Deep brain stimulation (DBS) is a neurosurgical technique, which consists of continuous delivery of an electrical pulse through chronically implanted electrodes connected to a neurostimulator, programmable in amplitude, pulse width, frequency, and stimulation channel. DBS is a promising treatment option for addressing severe and drug-resistant movement disorders. The success of DBS therapy is a combination of surgical implantation techniques, device technology, and clinical programming strategies. Changes in device settings require highly trained and experienced clinicians to achieve maximal therapeutic benefit for each targeted symptom, and optimization of stimulation parameters can take many visits.
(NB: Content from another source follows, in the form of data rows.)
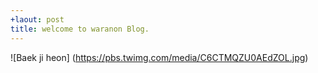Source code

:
 ```yaml
---
+laout: post
title: welcome to waranon Blog.
---
```

![Baek ji heon]
(https://pbs.twimg.com/media/C6CTMQZU0AEdZOL.jpg)

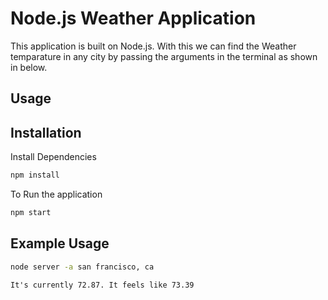 # Node.js Weather Application
This application is built on Node.js. With this we can find the Weather temparature in any city by passing the arguments in the terminal as shown in below.

## Usage

## Installation

Install Dependencies
```bash
npm install 
```

To Run the application
```bash
npm start
```

## Example Usage

```bash
node server -a san francisco, ca
```

```output
It's currently 72.87. It feels like 73.39
```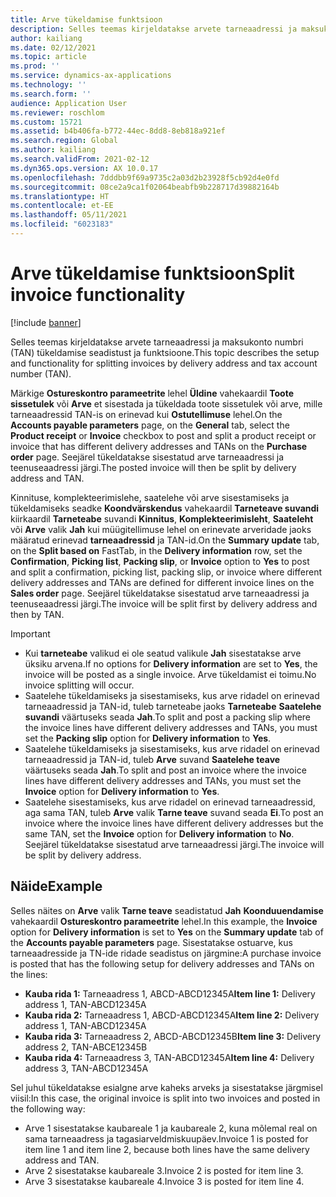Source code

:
 ```yaml
---
title: Arve tükeldamise funktsioon
description: Selles teemas kirjeldatakse arvete tarneaadressi ja maksukonto numbri (TAN) tükeldamise seadistust ja funktsioone.
author: kailiang
ms.date: 02/12/2021
ms.topic: article
ms.prod: ''
ms.service: dynamics-ax-applications
ms.technology: ''
ms.search.form: ''
audience: Application User
ms.reviewer: roschlom
ms.custom: 15721
ms.assetid: b4b406fa-b772-44ec-8dd8-8eb818a921ef
ms.search.region: Global
ms.author: kailiang
ms.search.validFrom: 2021-02-12
ms.dyn365.ops.version: AX 10.0.17
ms.openlocfilehash: 7dddbb9f69a9735c2a03d2b23928f5cb92d4e0fd
ms.sourcegitcommit: 08ce2a9ca1f02064beabfb9b228717d39882164b
ms.translationtype: HT
ms.contentlocale: et-EE
ms.lasthandoff: 05/11/2021
ms.locfileid: "6023183"
---
```

# <a name="split-invoice-functionality"></a><span data-ttu-id="e9fa4-103">Arve tükeldamise funktsioon</span><span class="sxs-lookup"><span data-stu-id="e9fa4-103">Split invoice functionality</span></span>

[!include [banner](../includes/banner.md)]

<span data-ttu-id="e9fa4-104">Selles teemas kirjeldatakse arvete tarneaadressi ja maksukonto numbri (TAN) tükeldamise seadistust ja funktsioone.</span><span class="sxs-lookup"><span data-stu-id="e9fa4-104">This topic describes the setup and functionality for splitting invoices by delivery address and tax account number (TAN).</span></span>

<span data-ttu-id="e9fa4-105">Märkige **Ostureskontro parameetrite** lehel **Üldine** vahekaardil **Toote sissetulek** või **Arve** et sisestada ja tükeldada toote sissetulek või arve, mille tarneaadressid TAN-is on erinevad kui **Ostutellimuse** lehel.</span><span class="sxs-lookup"><span data-stu-id="e9fa4-105">On the **Accounts payable parameters** page, on the **General** tab, select the **Product receipt** or **Invoice** checkbox to post and split a product receipt or invoice that has different delivery addresses and TANs on the **Purchase order** page.</span></span> <span data-ttu-id="e9fa4-106">Seejärel tükeldatakse sisestatud arve tarneaadressi ja teenuseaadressi järgi.</span><span class="sxs-lookup"><span data-stu-id="e9fa4-106">The posted invoice will then be split by delivery address and TAN.</span></span>

<span data-ttu-id="e9fa4-107">Kinnituse, komplekteerimislehe, saatelehe või arve sisestamiseks ja tükeldamiseks seadke **Koondvärskendus** vahekaardil **Tarneteave suvandi** kiirkaardil **Tarneteabe** suvandi **Kinnitus**, **Komplekteerimisleht**, **Saateleht** või **Arve** valik **Jah** kui müügitellimuse lehel on erinevate arveridade jaoks määratud erinevad **tarneaadressid** ja TAN-id.</span><span class="sxs-lookup"><span data-stu-id="e9fa4-107">On the **Summary update** tab, on the **Split based on** FastTab, in the **Delivery information** row, set the **Confirmation**, **Picking list**, **Packing slip**, or **Invoice** option to **Yes** to post and split a confirmation, picking list, packing slip, or invoice where different delivery addresses and TANs are defined for different invoice lines on the **Sales order** page.</span></span> <span data-ttu-id="e9fa4-108">Seejärel tükeldatakse sisestatud arve tarneaadressi ja teenuseaadressi järgi.</span><span class="sxs-lookup"><span data-stu-id="e9fa4-108">The invoice will be split first by delivery address and then by TAN.</span></span>

> [!IMPORTANT]
> - <span data-ttu-id="e9fa4-109">Kui **tarneteabe** valikud ei ole seatud valikule **Jah** sisestatakse arve üksiku arvena.</span><span class="sxs-lookup"><span data-stu-id="e9fa4-109">If no options for **Delivery information** are set to **Yes**, the invoice will be posted as a single invoice.</span></span> <span data-ttu-id="e9fa4-110">Arve tükeldamist ei toimu.</span><span class="sxs-lookup"><span data-stu-id="e9fa4-110">No invoice splitting will occur.</span></span>
> - <span data-ttu-id="e9fa4-111">Saatelehe tükeldamiseks ja sisestamiseks, kus arve ridadel on erinevad tarneaadressid ja TAN-id, tuleb tarneteabe jaoks **Tarneteabe** **Saatelehe suvandi** väärtuseks seada **Jah**.</span><span class="sxs-lookup"><span data-stu-id="e9fa4-111">To split and post a packing slip where the invoice lines have different delivery addresses and TANs, you must set the **Packing slip** option for **Delivery information** to **Yes**.</span></span>
> - <span data-ttu-id="e9fa4-112">Saatelehe tükeldamiseks ja sisestamiseks, kus arve ridadel on erinevad tarneaadressid ja TAN-id, tuleb **Arve** suvand **Saatelehe teave** väärtuseks seada **Jah**.</span><span class="sxs-lookup"><span data-stu-id="e9fa4-112">To split and post an invoice where the invoice lines have different delivery addresses and TANs, you must set the **Invoice** option for **Delivery information** to **Yes**.</span></span>
> - <span data-ttu-id="e9fa4-113">Saatelehe sisestamiseks, kus arve ridadel on erinevad tarneaadressid, aga sama TAN, tuleb **Arve** valik **Tarne teave** suvand seada **Ei**.</span><span class="sxs-lookup"><span data-stu-id="e9fa4-113">To post an invoice where the invoice lines have different delivery addresses but the same TAN, set the **Invoice** option for **Delivery information** to **No**.</span></span> <span data-ttu-id="e9fa4-114">Seejärel tükeldatakse sisestatud arve tarneaadressi järgi.</span><span class="sxs-lookup"><span data-stu-id="e9fa4-114">The invoice will be split by delivery address.</span></span>

## <a name="example"></a><span data-ttu-id="e9fa4-115">Näide</span><span class="sxs-lookup"><span data-stu-id="e9fa4-115">Example</span></span>

<span data-ttu-id="e9fa4-116">Selles näites on **Arve** valik **Tarne teave** seadistatud **Jah** **Koonduuendamise** vahekaardil **Ostureskontro parameetrite** lehel.</span><span class="sxs-lookup"><span data-stu-id="e9fa4-116">In this example, the **Invoice** option for **Delivery information** is set to **Yes** on the **Summary update** tab of the **Accounts payable parameters** page.</span></span> <span data-ttu-id="e9fa4-117">Sisestatakse ostuarve, kus tarneaadresside ja TN-ide ridade seadistus on järgmine:</span><span class="sxs-lookup"><span data-stu-id="e9fa4-117">A purchase invoice is posted that has the following setup for delivery addresses and TANs on the lines:</span></span>

- <span data-ttu-id="e9fa4-118">**Kauba rida 1:** Tarneaadress 1, ABCD-ABCD12345A</span><span class="sxs-lookup"><span data-stu-id="e9fa4-118">**Item line 1:** Delivery address 1, TAN-ABCD12345A</span></span>
- <span data-ttu-id="e9fa4-119">**Kauba rida 2:** Tarneaadress 1, ABCD-ABCD12345A</span><span class="sxs-lookup"><span data-stu-id="e9fa4-119">**Item line 2:** Delivery address 1, TAN-ABCD12345A</span></span>
- <span data-ttu-id="e9fa4-120">**Kauba rida 3:** Tarneaadress 2, ABCD-ABCD12345B</span><span class="sxs-lookup"><span data-stu-id="e9fa4-120">**Item line 3:** Delivery address 2, TAN-ABCE12345B</span></span>
- <span data-ttu-id="e9fa4-121">**Kauba rida 4:** Tarneaadress 3, TAN-ABCD12345A</span><span class="sxs-lookup"><span data-stu-id="e9fa4-121">**Item line 4:** Delivery address 3, TAN-ABCD12345A</span></span>

<span data-ttu-id="e9fa4-122">Sel juhul tükeldatakse esialgne arve kaheks arveks ja sisestatakse järgmisel viisil:</span><span class="sxs-lookup"><span data-stu-id="e9fa4-122">In this case, the original invoice is split into two invoices and posted in the following way:</span></span>

- <span data-ttu-id="e9fa4-123">Arve 1 sisestatakse kaubareale 1 ja kaubareale 2, kuna mõlemal real on sama tarneaadress ja tagasiarveldmiskuupäev.</span><span class="sxs-lookup"><span data-stu-id="e9fa4-123">Invoice 1 is posted for item line 1 and item line 2, because both lines have the same delivery address and TAN.</span></span>
- <span data-ttu-id="e9fa4-124">Arve 2 sisestatakse kaubareale 3.</span><span class="sxs-lookup"><span data-stu-id="e9fa4-124">Invoice 2 is posted for item line 3.</span></span>
- <span data-ttu-id="e9fa4-125">Arve 3 sisestatakse kaubareale 4.</span><span class="sxs-lookup"><span data-stu-id="e9fa4-125">Invoice 3 is posted for item line 4.</span></span>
Thus, the development of innovative DBS technologies that can optimize the clinical implementation of DBS will lead to wider scale utilization. This review aims to present engineering approaches that have the potential to improve clinical outcomes of DBS, focusing on the development novel temporal patterns, innovative electrode designs, computational models to guide stimulation, closed-loop DBS, and remote programming.

KEYWORDS:

DBS; Deep brain stimulation; Movement disorders; Neuromodulation; Neurostimulator

Conflict of interest statement

Conflict of interest The University of Florida and not the authors receive device donations or grants from Medtronic, Boston Scientific, NeuroPace, Functional Neuromodulation, Abbvie, Allergan, and St. Jude Medical. Dr. Okun has received royalties for publications with Demos, Manson, Amazon, Smashwords, Books4Patients, and Cambridge. He has participated in CME and educational activities on movement disorders (in the last 36) months sponsored by PeerView, Prime, QuantiaMD, WebMD, MedNet, Henry Stewart, and by Vanderbilt University.